Would you please transcribe, exactly as written, the lines of the entries below starting at the one that holds "<li>Arabia</li>" and ending at the one that holds "<p><strong>競争環境</strong></p>", both included?

═══

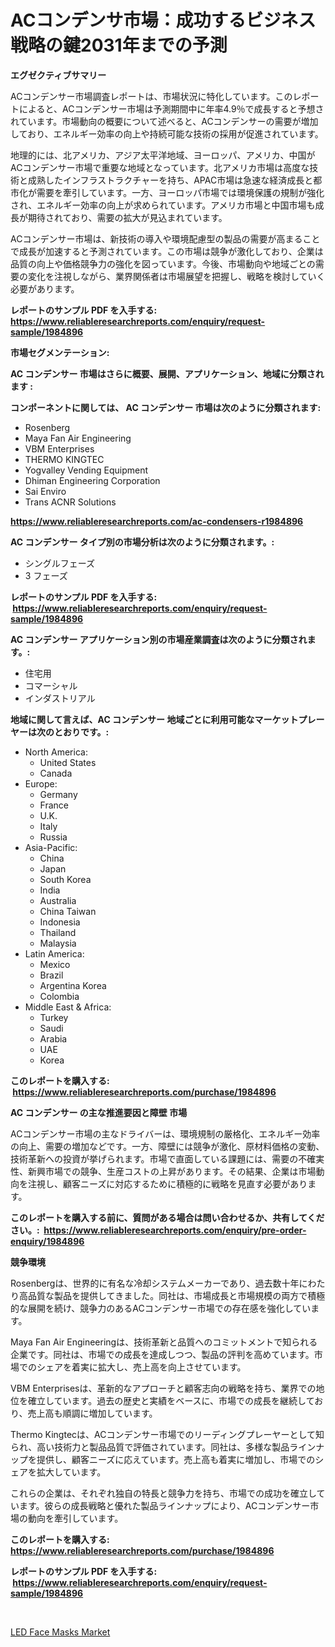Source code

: <p><h1>ACコンデンサ市場：成功するビジネス戦略の鍵2031年までの予測</h1></p><p><strong>エグゼクティブサマリー</strong></p>
<p><p>ACコンデンサー市場調査レポートは、市場状況に特化しています。このレポートによると、ACコンデンサー市場は予測期間中に年率4.9％で成長すると予想されています。市場動向の概要について述べると、ACコンデンサーの需要が増加しており、エネルギー効率の向上や持続可能な技術の採用が促進されています。</p><p>地理的には、北アメリカ、アジア太平洋地域、ヨーロッパ、アメリカ、中国がACコンデンサー市場で重要な地域となっています。北アメリカ市場は高度な技術と成熟したインフラストラクチャーを持ち、APAC市場は急速な経済成長と都市化が需要を牽引しています。一方、ヨーロッパ市場では環境保護の規制が強化され、エネルギー効率の向上が求められています。アメリカ市場と中国市場も成長が期待されており、需要の拡大が見込まれています。</p><p>ACコンデンサー市場は、新技術の導入や環境配慮型の製品の需要が高まることで成長が加速すると予測されています。この市場は競争が激化しており、企業は品質の向上や価格競争力の強化を図っています。今後、市場動向や地域ごとの需要の変化を注視しながら、業界関係者は市場展望を把握し、戦略を検討していく必要があります。</p></p>
<p><strong>レポートのサンプル PDF を入手する: <a href="https://www.reliableresearchreports.com/enquiry/request-sample/1984896">https://www.reliableresearchreports.com/enquiry/request-sample/1984896</a></strong></p>
<p><strong>市場セグメンテーション:</strong></p>
<p><strong> AC コンデンサー 市場はさらに概要、展開、アプリケーション、地域に分類されます :</strong></p>
<p><strong>コンポーネントに関しては、 AC コンデンサー 市場は次のように分類されます: &nbsp;</strong></p>
<p><ul><li>Rosenberg</li><li>Maya Fan Air Engineering</li><li>VBM Enterprises</li><li>THERMO KINGTEC</li><li>Yogvalley Vending Equipment</li><li>Dhiman Engineering Corporation</li><li>Sai Enviro</li><li>Trans ACNR Solutions</li></ul></p>
<p><strong><a href="https://www.reliableresearchreports.com/ac-condensers-r1984896">https://www.reliableresearchreports.com/ac-condensers-r1984896</a></strong></p>
<p><strong> AC コンデンサー タイプ別の市場分析は次のように分類されます。:</strong></p>
<p><ul><li>シングルフェーズ</li><li>3 フェーズ</li></ul></p>
<p><strong>レポートのサンプル PDF を入手する: &nbsp;<a href="https://www.reliableresearchreports.com/enquiry/request-sample/1984896">https://www.reliableresearchreports.com/enquiry/request-sample/1984896</a></strong></p>
<p><strong> AC コンデンサー アプリケーション別の市場産業調査は次のように分類されます。:</strong></p>
<p><ul><li>住宅用</li><li>コマーシャル</li><li>インダストリアル</li></ul></p>
<p><strong>地域に関して言えば、AC コンデンサー 地域ごとに利用可能なマーケットプレーヤーは次のとおりです。:</strong></p>
<p><ul>
    <li>
        North America:
        <ul>
            <li>United States</li>
            <li>Canada</li>
        </ul>
    </li>
    <li>
        Europe:
        <ul>
            <li>Germany</li>
            <li>France</li>
            <li>U.K.</li>
            <li>Italy</li>
            <li>Russia</li>
        </ul>
    </li>
    <li>
        Asia-Pacific:
        <ul>
            <li>China</li>
            <li>Japan</li>
            <li>South Korea</li>
            <li>India</li>
            <li>Australia</li>
            <li>China Taiwan</li>
            <li>Indonesia</li>
            <li>Thailand</li>
            <li>Malaysia</li>
        </ul>
    </li>
    <li>
        Latin America:
        <ul>
            <li>Mexico</li>
            <li>Brazil</li>
            <li>Argentina Korea</li>
            <li>Colombia</li>
        </ul>
    </li>
    <li>
        Middle East & Africa:
        <ul>
            <li>Turkey</li>
            <li>Saudi</li>
            <li>Arabia</li>
            <li>UAE</li>
            <li>Korea</li>
        </ul>
    </li>
    </ul></p>
<p><strong>このレポートを購入する: &nbsp;<a href="https://www.reliableresearchreports.com/purchase/1984896">https://www.reliableresearchreports.com/purchase/1984896</a></strong></p>
<p><strong>AC コンデンサー の主な推進要因と障壁 市場</strong></p>
<p><p>ACコンデンサー市場の主なドライバーは、環境規制の厳格化、エネルギー効率の向上、需要の増加などです。一方、障壁には競争が激化、原材料価格の変動、技術革新への投資が挙げられます。市場で直面している課題には、需要の不確実性、新興市場での競争、生産コストの上昇があります。その結果、企業は市場動向を注視し、顧客ニーズに対応するために積極的に戦略を見直す必要があります。</p></p>
<p><strong>このレポートを購入する前に、質問がある場合は問い合わせるか、共有してください。:&nbsp; <a href="https://www.reliableresearchreports.com/enquiry/pre-order-enquiry/1984896">https://www.reliableresearchreports.com/enquiry/pre-order-enquiry/1984896</a></strong></p>
<p><strong>競争環境</strong></p>
<p><p>Rosenbergは、世界的に有名な冷却システムメーカーであり、過去数十年にわたり高品質な製品を提供してきました。同社は、市場成長と市場規模の両方で積極的な展開を続け、競争力のあるACコンデンサー市場での存在感を強化しています。</p><p>Maya Fan Air Engineeringは、技術革新と品質へのコミットメントで知られる企業です。同社は、市場での成長を達成しつつ、製品の評判を高めています。市場でのシェアを着実に拡大し、売上高を向上させています。</p><p>VBM Enterprisesは、革新的なアプローチと顧客志向の戦略を持ち、業界での地位を確立しています。過去の歴史と実績をベースに、市場での成長を継続しており、売上高も順調に増加しています。</p><p>Thermo Kingtecは、ACコンデンサー市場でのリーディングプレーヤーとして知られ、高い技術力と製品品質で評価されています。同社は、多様な製品ラインナップを提供し、顧客ニーズに応えています。売上高も着実に増加し、市場でのシェアを拡大しています。</p><p>これらの企業は、それぞれ独自の特長と競争力を持ち、市場での成功を確立しています。彼らの成長戦略と優れた製品ラインナップにより、ACコンデンサー市場の動向を牽引しています。</p></p>
<p><strong>このレポートを購入する: &nbsp; <a href="https://www.reliableresearchreports.com/purchase/1984896">https://www.reliableresearchreports.com/purchase/1984896</a></strong></p>
<p><strong>レポートのサンプル PDF を入手する: &nbsp;<a href="https://www.reliableresearchreports.com/enquiry/request-sample/1984896">https://www.reliableresearchreports.com/enquiry/request-sample/1984896</a></strong><strong></strong></p>
<p>&nbsp;</p>
<p><p><a href="https://zircon-bluebell-299.notion.site/LED-Face-Masks-Market-Size-Reveals-the-Best-Marketing-Channels-In-Global-Industry-7019db6574a3496287c9a474dd091b3b">LED Face Masks Market</a></p></p>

═══

Response below ->
            <li>Arabia</li>
            <li>UAE</li>
            <li>Korea</li>
        </ul>
    </li>
    </ul></p>
<p><strong>このレポートを購入する: &nbsp;<a href="https://www.reliableresearchreports.com/purchase/1984896">https://www.reliableresearchreports.com/purchase/1984896</a></strong></p>
<p><strong>AC コンデンサー の主な推進要因と障壁 市場</strong></p>
<p><p>ACコンデンサー市場の主なドライバーは、環境規制の厳格化、エネルギー効率の向上、需要の増加などです。一方、障壁には競争が激化、原材料価格の変動、技術革新への投資が挙げられます。市場で直面している課題には、需要の不確実性、新興市場での競争、生産コストの上昇があります。その結果、企業は市場動向を注視し、顧客ニーズに対応するために積極的に戦略を見直す必要があります。</p></p>
<p><strong>このレポートを購入する前に、質問がある場合は問い合わせるか、共有してください。:&nbsp; <a href="https://www.reliableresearchreports.com/enquiry/pre-order-enquiry/1984896">https://www.reliableresearchreports.com/enquiry/pre-order-enquiry/1984896</a></strong></p>
<p><strong>競争環境</strong></p>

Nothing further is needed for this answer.